Task details: Copy out all lines of the records in which the word "clone" appears.

Entries shown:
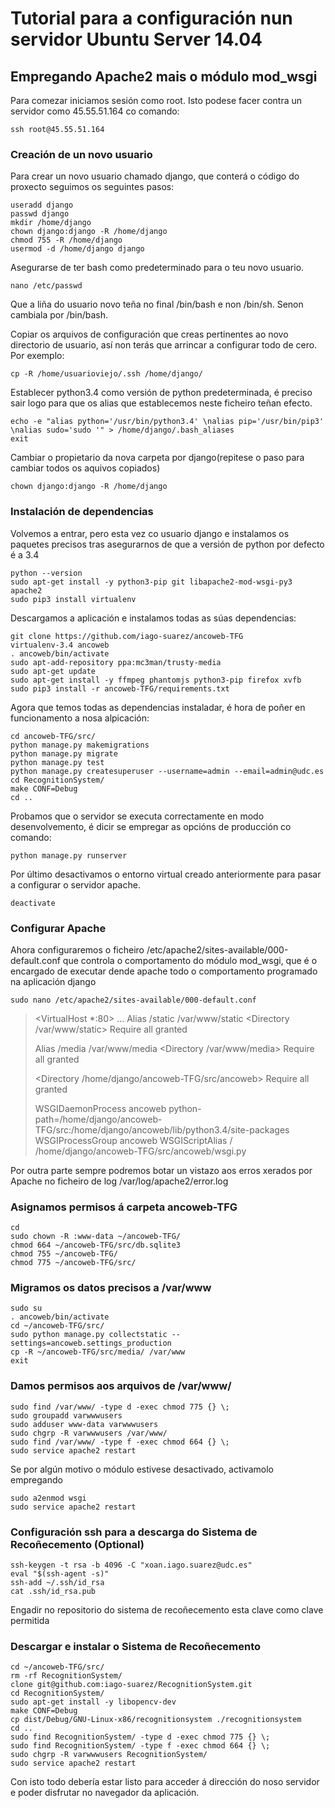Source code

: # Tutorial para a configuración nun servidor Ubuntu Server 14.04  
## Empregando Apache2 mais o módulo mod_wsgi


Para comezar iniciamos sesión como root. Isto podese facer contra un servidor como 45.55.51.164 co comando:
	
	ssh root@45.55.51.164

### Creación de un novo usuario

Para crear un novo usuario chamado django, que conterá o código do proxecto seguimos os seguintes pasos:

	useradd django 
	passwd django 
	mkdir /home/django 
	chown django:django -R /home/django 
	chmod 755 -R /home/django 
	usermod -d /home/django django 

Asegurarse de ter bash como predeterminado para o teu novo usuario.

	nano /etc/passwd 

Que a liña do usuario novo teña no final /bin/bash e non /bin/sh. Senon cambiala por /bin/bash.

Copiar os arquivos de configuración que creas pertinentes ao novo directorio de usuario, así non terás que arrincar a configurar todo de cero. Por exemplo:
	
	cp -R /home/usuarioviejo/.ssh /home/django/ 

Establecer python3.4 como versión de python predeterminada, é preciso sair logo para que os alias que establecemos neste ficheiro teñan efecto.

	echo -e "alias python='/usr/bin/python3.4' \nalias pip='/usr/bin/pip3' \nalias sudo='sudo '" > /home/django/.bash_aliases
	exit

Cambiar o propietario da nova carpeta por django(repitese o paso para cambiar todos os aquivos copiados)

	chown django:django -R /home/django


### Instalación de dependencias
Volvemos a entrar, pero esta vez co usuario django e instalamos os paquetes precisos tras asegurarnos de que a versión de python por defecto é a 3.4

	python --version
	sudo apt-get install -y python3-pip git libapache2-mod-wsgi-py3 apache2
	sudo pip3 install virtualenv

Descargamos a aplicación e instalamos todas as súas dependencias:

	git clone https://github.com/iago-suarez/ancoweb-TFG
	virtualenv-3.4 ancoweb
	. ancoweb/bin/activate
	sudo apt-add-repository ppa:mc3man/trusty-media
	sudo apt-get update
	sudo apt-get install -y ffmpeg phantomjs python3-pip firefox xvfb
	sudo pip3 install -r ancoweb-TFG/requirements.txt

Agora que temos todas as dependencias instaladar, é hora de poñer en funcionamento a nosa alpicación:

	cd ancoweb-TFG/src/
	python manage.py makemigrations
	python manage.py migrate
	python manage.py test
	python manage.py createsuperuser --username=admin --email=admin@udc.es
	cd RecognitionSystem/
	make CONF=Debug
	cd ..
	
Probamos que o servidor se executa correctamente en modo desenvolvemento, é dicir se empregar as opcións de producción co comando:

	python manage.py runserver

Por último desactivamos o entorno virtual creado anteriormente para pasar a configurar o servidor apache.

	deactivate

### Configurar Apache

Ahora configuraremos o ficheiro /etc/apache2/sites-available/000-default.conf que controla o comportamento do módulo mod_wsgi, que é o encargado de executar dende apache todo o comportamento programado na aplicación django

	sudo nano /etc/apache2/sites-available/000-default.conf

> <VirtualHost *:80>
> 	...
> 	Alias /static /var/www/static
> 	<Directory /var/www/static>
> 		Require all granted
> 	</Directory>
> 
> 	Alias /media /var/www/media
> 	<Directory /var/www/media>
> 		Require all granted
> 	</Directory>
> 
> 	<Directory /home/django/ancoweb-TFG/src/ancoweb>
> 	<Files wsgi.py>
> 		Require all granted
> 	</Files>
> 	</Directory>
> 
> 	WSGIDaemonProcess ancoweb python-path=/home/django/ancoweb-TFG/src:/home/django/ancoweb/lib/python3.4/site-packages
> 	WSGIProcessGroup ancoweb
> 	WSGIScriptAlias / /home/django/ancoweb-TFG/src/ancoweb/wsgi.py
> 
> </VirtualHost>

Por outra parte sempre podremos botar un vistazo aos erros xerados por Apache no ficheiro de log /var/log/apache2/error.log 

### Asignamos permisos á carpeta ancoweb-TFG

	cd
	sudo chown -R :www-data ~/ancoweb-TFG/
	chmod 664 ~/ancoweb-TFG/src/db.sqlite3
	chmod 755 ~/ancoweb-TFG/
	chmod 775 ~/ancoweb-TFG/src/

### Migramos os datos precisos a /var/www

	sudo su
	. ancoweb/bin/activate
	cd ~/ancoweb-TFG/src/
	sudo python manage.py collectstatic --settings=ancoweb.settings_production
	cp -R ~/ancoweb-TFG/src/media/ /var/www
	exit

### Damos permisos aos arquivos de /var/www/

	sudo find /var/www/ -type d -exec chmod 775 {} \;
	sudo groupadd varwwwusers
	sudo adduser www-data varwwwusers
	sudo chgrp -R varwwwusers /var/www/
	sudo find /var/www/ -type f -exec chmod 664 {} \;
	sudo service apache2 restart

Se por algún motivo o módulo estivese desactivado, activamolo empregando

	sudo a2enmod wsgi
	sudo service apache2 restart

### Configuración  ssh para a descarga do Sistema de Recoñecemento (Optional)

	ssh-keygen -t rsa -b 4096 -C "xoan.iago.suarez@udc.es"
	eval "$(ssh-agent -s)"
	ssh-add ~/.ssh/id_rsa
	cat .ssh/id_rsa.pub

Engadir no repositorio do sistema de recoñecemento esta clave como clave permitida

### Descargar e instalar o Sistema de Recoñecemento

	cd ~/ancoweb-TFG/src/
	rm -rf RecognitionSystem/
	clone git@github.com:iago-suarez/RecognitionSystem.git
	cd RecognitionSystem/
	sudo apt-get install -y libopencv-dev
	make CONF=Debug
	cp dist/Debug/GNU-Linux-x86/recognitionsystem ./recognitionsystem
	cd ..
	sudo find RecognitionSystem/ -type d -exec chmod 775 {} \;
	sudo find RecognitionSystem/ -type f -exec chmod 664 {} \;
	sudo chgrp -R varwwwusers RecognitionSystem/
	sudo service apache2 restart

Con isto todo debería estar listo para acceder á dirección do noso servidor e poder disfrutar no navegador da aplicación.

Exercise solution:
	git clone https://github.com/iago-suarez/ancoweb-TFG
	clone git@github.com:iago-suarez/RecognitionSystem.git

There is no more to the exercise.